> [Information supplied]

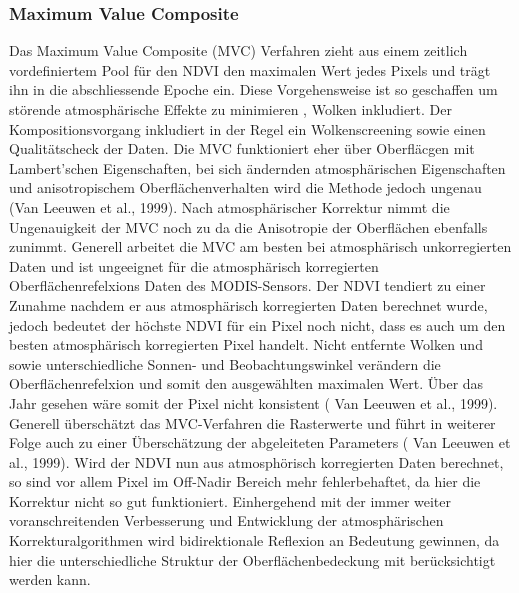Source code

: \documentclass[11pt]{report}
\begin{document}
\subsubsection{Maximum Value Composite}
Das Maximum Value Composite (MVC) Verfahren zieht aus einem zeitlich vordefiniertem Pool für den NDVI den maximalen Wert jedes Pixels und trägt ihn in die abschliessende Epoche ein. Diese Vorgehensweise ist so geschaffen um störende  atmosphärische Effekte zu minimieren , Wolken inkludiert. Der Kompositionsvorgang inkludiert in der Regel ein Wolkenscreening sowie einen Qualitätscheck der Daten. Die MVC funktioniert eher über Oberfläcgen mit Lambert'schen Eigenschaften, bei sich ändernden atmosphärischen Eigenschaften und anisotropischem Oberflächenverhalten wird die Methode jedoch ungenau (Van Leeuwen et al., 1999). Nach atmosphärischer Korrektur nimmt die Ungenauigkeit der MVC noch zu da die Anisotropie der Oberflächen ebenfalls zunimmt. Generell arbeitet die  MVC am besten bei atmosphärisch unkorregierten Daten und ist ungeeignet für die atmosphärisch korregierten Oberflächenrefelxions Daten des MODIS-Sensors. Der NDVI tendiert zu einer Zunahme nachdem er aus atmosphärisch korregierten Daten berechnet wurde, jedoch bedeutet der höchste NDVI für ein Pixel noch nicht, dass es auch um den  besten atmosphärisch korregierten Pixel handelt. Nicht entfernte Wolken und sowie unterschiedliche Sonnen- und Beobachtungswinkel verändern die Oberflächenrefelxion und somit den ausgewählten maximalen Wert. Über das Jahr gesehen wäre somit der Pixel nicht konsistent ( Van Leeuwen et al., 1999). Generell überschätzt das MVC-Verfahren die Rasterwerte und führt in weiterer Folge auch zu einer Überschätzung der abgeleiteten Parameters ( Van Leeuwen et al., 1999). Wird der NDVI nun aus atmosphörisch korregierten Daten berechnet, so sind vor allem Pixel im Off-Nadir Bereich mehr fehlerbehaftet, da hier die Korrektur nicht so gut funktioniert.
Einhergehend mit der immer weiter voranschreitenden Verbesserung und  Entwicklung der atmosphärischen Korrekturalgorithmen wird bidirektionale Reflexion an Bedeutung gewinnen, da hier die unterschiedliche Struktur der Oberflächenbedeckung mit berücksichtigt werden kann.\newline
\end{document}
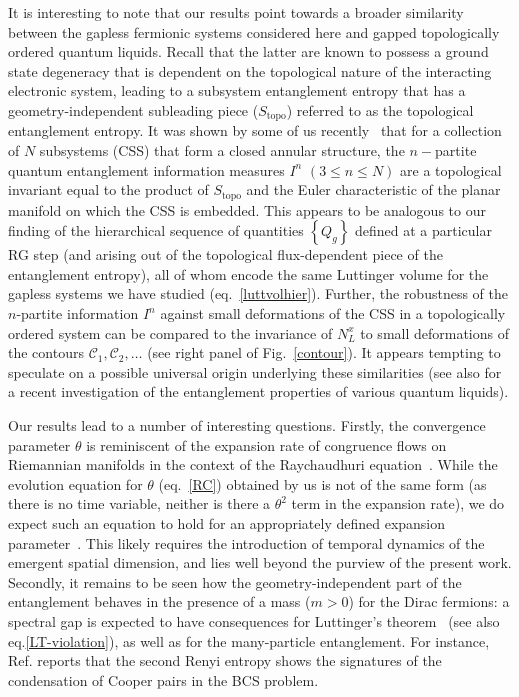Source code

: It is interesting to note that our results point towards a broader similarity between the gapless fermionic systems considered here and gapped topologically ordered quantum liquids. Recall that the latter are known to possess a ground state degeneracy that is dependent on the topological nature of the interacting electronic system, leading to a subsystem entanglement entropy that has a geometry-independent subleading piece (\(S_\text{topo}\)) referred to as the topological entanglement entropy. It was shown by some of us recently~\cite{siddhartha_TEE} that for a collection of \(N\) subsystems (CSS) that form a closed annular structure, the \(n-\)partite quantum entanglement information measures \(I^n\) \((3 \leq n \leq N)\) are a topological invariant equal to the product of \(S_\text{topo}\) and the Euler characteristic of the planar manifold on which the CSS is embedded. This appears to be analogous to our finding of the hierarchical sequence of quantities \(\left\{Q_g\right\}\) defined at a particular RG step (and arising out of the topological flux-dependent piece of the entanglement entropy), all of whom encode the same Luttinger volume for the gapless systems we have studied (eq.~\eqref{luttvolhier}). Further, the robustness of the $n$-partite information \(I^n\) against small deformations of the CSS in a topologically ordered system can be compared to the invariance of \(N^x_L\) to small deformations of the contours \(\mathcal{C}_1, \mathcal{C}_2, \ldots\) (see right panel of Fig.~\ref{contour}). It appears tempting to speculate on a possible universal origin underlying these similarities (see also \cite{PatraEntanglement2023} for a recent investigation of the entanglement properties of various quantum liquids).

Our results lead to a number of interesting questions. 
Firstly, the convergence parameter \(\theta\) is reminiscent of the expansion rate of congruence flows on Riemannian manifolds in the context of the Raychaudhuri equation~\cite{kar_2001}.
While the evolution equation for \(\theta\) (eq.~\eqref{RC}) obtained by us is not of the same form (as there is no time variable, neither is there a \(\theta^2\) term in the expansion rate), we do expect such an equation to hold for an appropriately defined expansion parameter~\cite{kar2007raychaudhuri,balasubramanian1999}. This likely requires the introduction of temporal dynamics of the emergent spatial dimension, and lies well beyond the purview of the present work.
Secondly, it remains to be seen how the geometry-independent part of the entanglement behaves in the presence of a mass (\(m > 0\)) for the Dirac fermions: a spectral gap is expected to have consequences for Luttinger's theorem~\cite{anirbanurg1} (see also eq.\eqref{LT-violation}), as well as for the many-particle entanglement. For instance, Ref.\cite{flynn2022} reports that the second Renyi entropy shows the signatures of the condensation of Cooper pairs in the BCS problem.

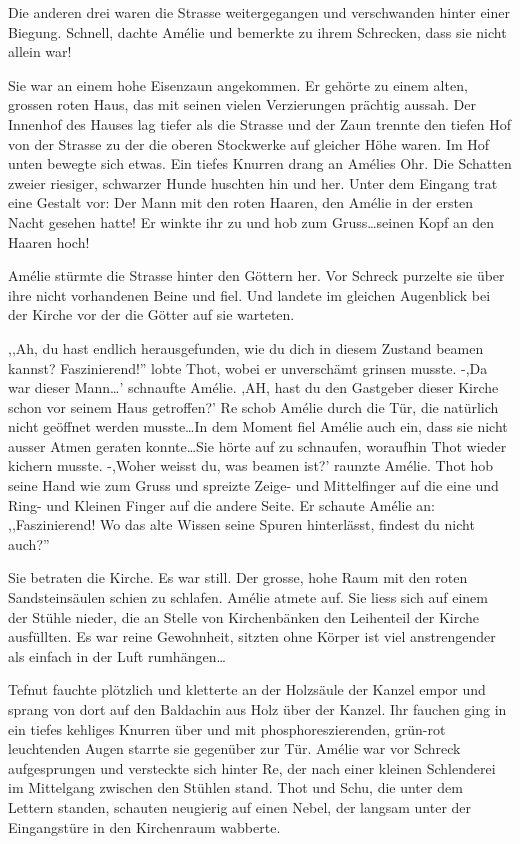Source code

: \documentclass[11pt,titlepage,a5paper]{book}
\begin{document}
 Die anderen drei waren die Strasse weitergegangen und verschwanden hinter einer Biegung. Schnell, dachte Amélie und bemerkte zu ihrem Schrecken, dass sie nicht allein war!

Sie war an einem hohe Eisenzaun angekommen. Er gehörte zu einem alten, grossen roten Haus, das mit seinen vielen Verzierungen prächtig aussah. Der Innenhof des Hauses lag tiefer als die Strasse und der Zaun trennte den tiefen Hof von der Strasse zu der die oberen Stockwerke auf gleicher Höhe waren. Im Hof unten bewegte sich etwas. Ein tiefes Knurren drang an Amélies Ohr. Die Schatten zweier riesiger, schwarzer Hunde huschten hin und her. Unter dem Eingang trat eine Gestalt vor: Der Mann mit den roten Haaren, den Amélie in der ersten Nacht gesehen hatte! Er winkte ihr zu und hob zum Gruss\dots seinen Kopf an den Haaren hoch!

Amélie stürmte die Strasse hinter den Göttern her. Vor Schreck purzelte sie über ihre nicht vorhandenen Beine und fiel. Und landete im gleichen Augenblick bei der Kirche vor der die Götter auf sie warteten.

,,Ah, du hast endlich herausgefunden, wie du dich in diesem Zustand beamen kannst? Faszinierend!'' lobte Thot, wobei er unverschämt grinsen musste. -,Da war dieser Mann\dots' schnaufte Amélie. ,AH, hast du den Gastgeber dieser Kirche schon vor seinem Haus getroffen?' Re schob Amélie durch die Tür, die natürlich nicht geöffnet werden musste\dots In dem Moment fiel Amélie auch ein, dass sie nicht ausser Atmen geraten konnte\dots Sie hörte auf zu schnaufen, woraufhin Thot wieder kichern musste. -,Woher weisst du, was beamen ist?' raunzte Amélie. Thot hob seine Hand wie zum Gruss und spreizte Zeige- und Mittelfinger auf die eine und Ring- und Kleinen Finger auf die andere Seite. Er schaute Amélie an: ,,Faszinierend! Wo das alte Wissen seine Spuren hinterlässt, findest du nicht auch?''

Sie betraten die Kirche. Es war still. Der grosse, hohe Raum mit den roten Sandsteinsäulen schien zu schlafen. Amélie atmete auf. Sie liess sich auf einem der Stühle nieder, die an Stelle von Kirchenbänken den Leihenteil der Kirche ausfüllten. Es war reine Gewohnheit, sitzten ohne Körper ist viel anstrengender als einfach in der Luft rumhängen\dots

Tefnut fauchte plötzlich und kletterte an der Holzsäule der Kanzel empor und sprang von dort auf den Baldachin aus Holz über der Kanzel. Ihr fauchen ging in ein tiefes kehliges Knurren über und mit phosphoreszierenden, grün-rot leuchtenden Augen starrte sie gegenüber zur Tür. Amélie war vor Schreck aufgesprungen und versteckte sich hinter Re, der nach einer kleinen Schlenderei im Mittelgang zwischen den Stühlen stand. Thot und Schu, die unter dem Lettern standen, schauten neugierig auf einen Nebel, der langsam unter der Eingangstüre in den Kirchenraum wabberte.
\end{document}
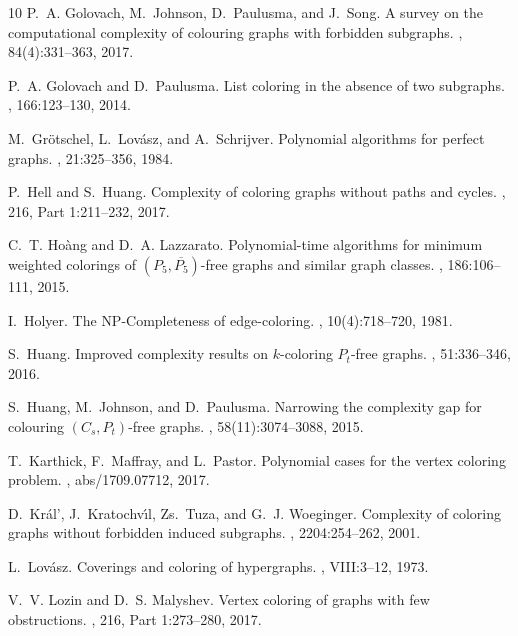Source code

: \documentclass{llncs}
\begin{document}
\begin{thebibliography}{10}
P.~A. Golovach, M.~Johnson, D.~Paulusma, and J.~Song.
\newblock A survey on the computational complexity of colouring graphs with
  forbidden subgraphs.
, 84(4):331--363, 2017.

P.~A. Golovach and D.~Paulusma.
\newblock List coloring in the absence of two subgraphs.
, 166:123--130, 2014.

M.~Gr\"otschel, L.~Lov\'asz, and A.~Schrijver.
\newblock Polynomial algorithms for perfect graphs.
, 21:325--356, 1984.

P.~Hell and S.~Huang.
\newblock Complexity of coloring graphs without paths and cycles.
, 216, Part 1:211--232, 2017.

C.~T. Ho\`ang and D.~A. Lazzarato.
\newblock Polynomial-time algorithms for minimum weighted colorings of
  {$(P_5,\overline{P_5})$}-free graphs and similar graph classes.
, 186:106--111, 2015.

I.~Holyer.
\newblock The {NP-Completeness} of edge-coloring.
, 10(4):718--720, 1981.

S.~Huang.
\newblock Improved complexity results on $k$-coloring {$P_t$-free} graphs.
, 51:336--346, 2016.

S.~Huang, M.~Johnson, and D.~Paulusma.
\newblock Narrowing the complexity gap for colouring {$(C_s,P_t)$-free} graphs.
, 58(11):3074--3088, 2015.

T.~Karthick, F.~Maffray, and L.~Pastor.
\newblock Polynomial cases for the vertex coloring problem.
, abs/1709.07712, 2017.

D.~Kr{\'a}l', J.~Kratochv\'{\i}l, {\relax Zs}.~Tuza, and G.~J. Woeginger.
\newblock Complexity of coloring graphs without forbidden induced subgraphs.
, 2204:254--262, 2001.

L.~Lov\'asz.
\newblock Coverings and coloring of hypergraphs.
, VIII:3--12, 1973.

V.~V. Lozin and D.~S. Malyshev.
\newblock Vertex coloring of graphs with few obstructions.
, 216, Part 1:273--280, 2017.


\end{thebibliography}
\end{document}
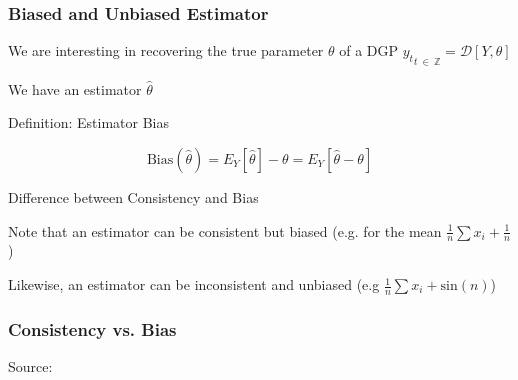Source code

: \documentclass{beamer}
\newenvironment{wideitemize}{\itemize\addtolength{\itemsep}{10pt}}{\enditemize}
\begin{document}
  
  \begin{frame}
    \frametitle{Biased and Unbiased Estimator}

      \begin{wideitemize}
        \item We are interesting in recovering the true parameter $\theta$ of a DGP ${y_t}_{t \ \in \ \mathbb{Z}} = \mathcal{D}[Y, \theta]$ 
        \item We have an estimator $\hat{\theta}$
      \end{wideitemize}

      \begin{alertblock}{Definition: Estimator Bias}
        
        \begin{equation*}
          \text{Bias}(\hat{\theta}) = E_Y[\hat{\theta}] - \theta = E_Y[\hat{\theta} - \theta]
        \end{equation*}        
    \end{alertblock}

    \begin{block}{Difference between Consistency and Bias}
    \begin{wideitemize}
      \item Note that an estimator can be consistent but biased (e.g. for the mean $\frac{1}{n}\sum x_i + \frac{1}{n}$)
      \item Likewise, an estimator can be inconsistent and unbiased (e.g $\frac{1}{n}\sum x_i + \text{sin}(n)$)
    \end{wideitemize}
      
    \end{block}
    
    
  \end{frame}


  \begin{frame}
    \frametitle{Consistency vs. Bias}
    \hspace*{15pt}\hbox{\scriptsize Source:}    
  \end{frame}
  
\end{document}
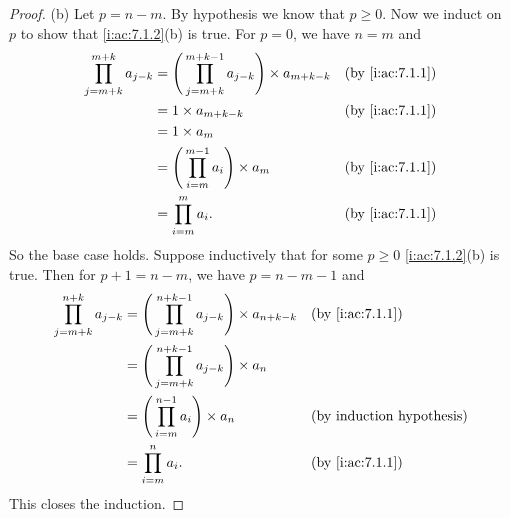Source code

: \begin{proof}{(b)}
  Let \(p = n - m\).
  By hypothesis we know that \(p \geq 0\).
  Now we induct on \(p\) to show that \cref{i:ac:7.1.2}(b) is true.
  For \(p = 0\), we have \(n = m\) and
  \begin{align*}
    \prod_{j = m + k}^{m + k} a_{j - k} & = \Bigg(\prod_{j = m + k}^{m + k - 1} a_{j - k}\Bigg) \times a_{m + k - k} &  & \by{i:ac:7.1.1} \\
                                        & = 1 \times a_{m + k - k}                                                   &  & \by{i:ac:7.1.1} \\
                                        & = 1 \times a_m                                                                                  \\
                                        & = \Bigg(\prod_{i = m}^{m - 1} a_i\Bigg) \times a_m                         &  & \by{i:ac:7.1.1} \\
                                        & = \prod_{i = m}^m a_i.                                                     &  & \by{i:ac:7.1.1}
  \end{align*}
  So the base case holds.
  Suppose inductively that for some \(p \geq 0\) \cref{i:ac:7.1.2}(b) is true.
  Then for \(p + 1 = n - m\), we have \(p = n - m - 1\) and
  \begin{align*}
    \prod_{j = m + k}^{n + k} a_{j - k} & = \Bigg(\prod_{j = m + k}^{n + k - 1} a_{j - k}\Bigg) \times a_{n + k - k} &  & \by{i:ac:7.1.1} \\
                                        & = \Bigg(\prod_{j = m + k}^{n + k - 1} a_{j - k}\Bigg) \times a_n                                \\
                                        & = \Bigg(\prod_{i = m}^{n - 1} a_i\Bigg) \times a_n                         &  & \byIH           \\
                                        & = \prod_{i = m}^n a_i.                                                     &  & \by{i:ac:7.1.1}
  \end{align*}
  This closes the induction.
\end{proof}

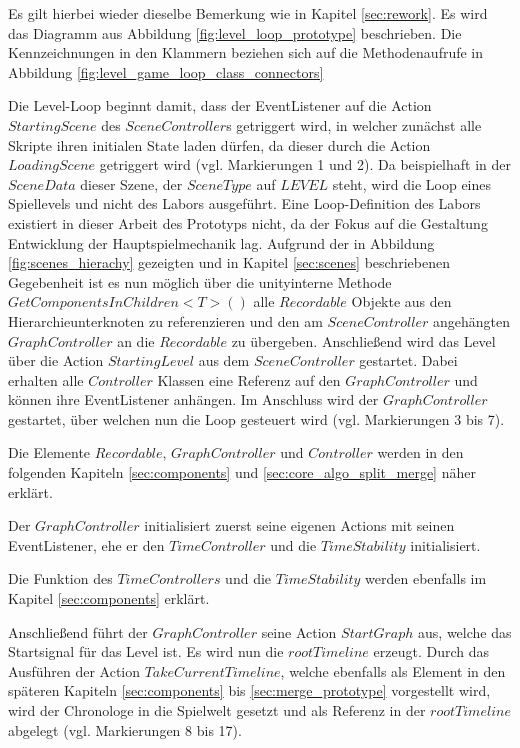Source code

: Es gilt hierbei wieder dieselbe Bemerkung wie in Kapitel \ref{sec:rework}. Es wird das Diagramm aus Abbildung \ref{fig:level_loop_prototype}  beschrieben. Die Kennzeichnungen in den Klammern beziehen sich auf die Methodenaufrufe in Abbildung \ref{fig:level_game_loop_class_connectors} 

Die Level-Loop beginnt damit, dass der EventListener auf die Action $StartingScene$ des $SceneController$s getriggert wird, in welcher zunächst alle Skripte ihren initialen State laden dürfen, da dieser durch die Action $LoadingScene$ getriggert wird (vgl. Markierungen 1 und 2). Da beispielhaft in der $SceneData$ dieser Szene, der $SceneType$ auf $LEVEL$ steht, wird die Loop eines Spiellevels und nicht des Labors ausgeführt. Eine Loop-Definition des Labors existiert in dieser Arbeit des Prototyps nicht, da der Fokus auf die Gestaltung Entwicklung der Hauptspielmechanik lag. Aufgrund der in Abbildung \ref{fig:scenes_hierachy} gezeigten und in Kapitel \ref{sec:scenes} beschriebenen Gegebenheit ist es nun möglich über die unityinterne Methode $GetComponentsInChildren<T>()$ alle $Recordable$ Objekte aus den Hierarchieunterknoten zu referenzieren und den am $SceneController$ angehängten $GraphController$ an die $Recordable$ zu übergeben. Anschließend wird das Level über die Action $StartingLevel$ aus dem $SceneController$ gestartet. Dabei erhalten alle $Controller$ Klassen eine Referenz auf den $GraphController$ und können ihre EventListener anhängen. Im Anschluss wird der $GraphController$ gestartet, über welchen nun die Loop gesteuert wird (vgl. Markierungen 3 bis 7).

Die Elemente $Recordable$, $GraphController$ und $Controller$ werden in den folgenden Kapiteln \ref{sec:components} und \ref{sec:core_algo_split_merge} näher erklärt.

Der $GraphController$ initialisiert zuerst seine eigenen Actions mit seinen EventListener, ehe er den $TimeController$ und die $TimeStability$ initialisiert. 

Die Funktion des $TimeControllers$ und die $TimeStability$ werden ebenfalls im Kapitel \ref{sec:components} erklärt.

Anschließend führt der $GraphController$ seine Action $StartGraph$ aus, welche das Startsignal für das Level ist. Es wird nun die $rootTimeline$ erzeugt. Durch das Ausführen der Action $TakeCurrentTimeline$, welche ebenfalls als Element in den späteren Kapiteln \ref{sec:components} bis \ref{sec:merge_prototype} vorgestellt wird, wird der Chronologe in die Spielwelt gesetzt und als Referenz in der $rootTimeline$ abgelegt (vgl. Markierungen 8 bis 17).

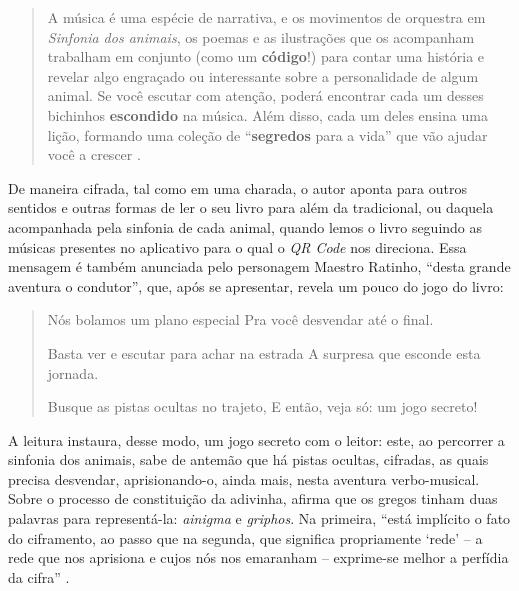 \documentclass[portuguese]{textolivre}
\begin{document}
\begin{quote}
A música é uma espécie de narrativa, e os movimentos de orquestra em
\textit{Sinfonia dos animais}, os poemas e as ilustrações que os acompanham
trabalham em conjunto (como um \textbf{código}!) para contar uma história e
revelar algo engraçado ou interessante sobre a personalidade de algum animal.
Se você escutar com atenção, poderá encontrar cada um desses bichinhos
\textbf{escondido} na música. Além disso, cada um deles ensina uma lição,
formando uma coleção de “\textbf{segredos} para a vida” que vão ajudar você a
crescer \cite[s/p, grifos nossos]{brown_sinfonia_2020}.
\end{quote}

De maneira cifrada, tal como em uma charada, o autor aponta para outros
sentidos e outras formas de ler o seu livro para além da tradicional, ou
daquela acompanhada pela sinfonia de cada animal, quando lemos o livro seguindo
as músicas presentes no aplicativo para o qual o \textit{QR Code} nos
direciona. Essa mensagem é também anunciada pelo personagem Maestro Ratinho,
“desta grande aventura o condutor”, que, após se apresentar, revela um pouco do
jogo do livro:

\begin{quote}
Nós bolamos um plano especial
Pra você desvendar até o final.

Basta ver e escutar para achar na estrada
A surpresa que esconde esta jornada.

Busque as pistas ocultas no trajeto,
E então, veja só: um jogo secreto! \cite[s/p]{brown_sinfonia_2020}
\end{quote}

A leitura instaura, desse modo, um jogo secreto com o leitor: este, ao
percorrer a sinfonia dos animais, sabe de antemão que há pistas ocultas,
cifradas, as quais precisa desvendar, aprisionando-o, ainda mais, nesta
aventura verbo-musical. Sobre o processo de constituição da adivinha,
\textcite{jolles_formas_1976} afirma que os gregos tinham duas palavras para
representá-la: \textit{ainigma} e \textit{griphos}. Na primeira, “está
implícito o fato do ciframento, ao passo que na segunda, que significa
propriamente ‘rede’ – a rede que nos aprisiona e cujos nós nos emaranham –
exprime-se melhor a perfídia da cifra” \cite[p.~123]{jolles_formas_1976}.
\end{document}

> [What is expected] Find each line in the records holding the string "Consistency" and show it.

> [Answer to the exercise]
    \begin{block}{Difference between Consistency and Bias}
    \frametitle{Consistency vs. Bias}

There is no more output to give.